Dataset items
****************

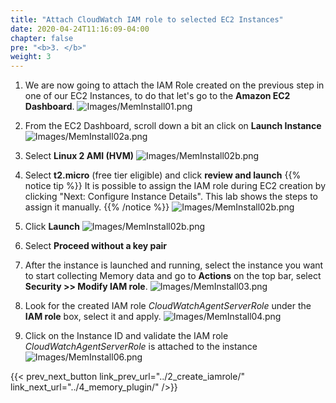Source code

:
 ```yaml
---
title: "Attach CloudWatch IAM role to selected EC2 Instances"
date: 2020-04-24T11:16:09-04:00
chapter: false
pre: "<b>3. </b>"
weight: 3
---
```


1. We are now going to attach the IAM Role created on the previous step in one of our EC2 Instances, to do that let's go to the **Amazon EC2 Dashboard**.
![Images/MemInstall01.png](/Cost/200_AWS_Resource_Optimization/Images/MemInstall01.png?classes=lab_picture_small)

2. From the EC2 Dashboard, scroll down a bit an click on **Launch Instance**
![Images/MemInstall02a.png](/Cost/200_AWS_Resource_Optimization/Images/MemInstall02.png?classes=lab_picture_small)

3. Select **Linux 2 AMI (HVM)**
![Images/MemInstall02b.png](/Cost/200_AWS_Resource_Optimization/Images/MemInstall02a.png?classes=lab_picture_small)

4. Select **t2.micro** (free tier eligible) and click **review and launch**
{{% notice tip %}}
It is possible to assign the IAM role during EC2 creation by clicking "Next: Configure Instance Details". This lab shows the steps to assign it manually.
{{% /notice %}}
![Images/MemInstall02b.png](/Cost/200_AWS_Resource_Optimization/Images/MemInstall02c.png?classes=lab_picture_small)

5. Click **Launch**
![Images/MemInstall02b.png](/Cost/200_AWS_Resource_Optimization/Images/MemInstall02b.png?classes=lab_picture_small)

6. Select **Proceed without a key pair**

7. After the instance is launched and running, select the instance you want to start collecting Memory data and go to **Actions** on the top bar, select **Security >> Modify IAM role**.
![Images/MemInstall03.png](/Cost/200_AWS_Resource_Optimization/Images/MemInstall03.png?classes=lab_picture_small)

8. Look for the created IAM role *CloudWatchAgentServerRole* under the **IAM role** box, select it and apply.
![Images/MemInstall04.png](/Cost/200_AWS_Resource_Optimization/Images/MemInstall04.png?classes=lab_picture_small)

9. Click on the Instance ID and validate the IAM role *CloudWatchAgentServerRole* is attached to the instance
![Images/MemInstall06.png](/Cost/200_AWS_Resource_Optimization/Images/MemInstall06.png?classes=lab_picture_small)

{{< prev_next_button link_prev_url="../2_create_iamrole/" link_next_url="../4_memory_plugin/" />}}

****************

■ About this exercise
What lines above hold the word "CloudWatchAgentServerRole"? Pull each one out.

■ Answer box
8. Look for the created IAM role *CloudWatchAgentServerRole* under the **IAM role** box, select it and apply.
9. Click on the Instance ID and validate the IAM role *CloudWatchAgentServerRole* is attached to the instance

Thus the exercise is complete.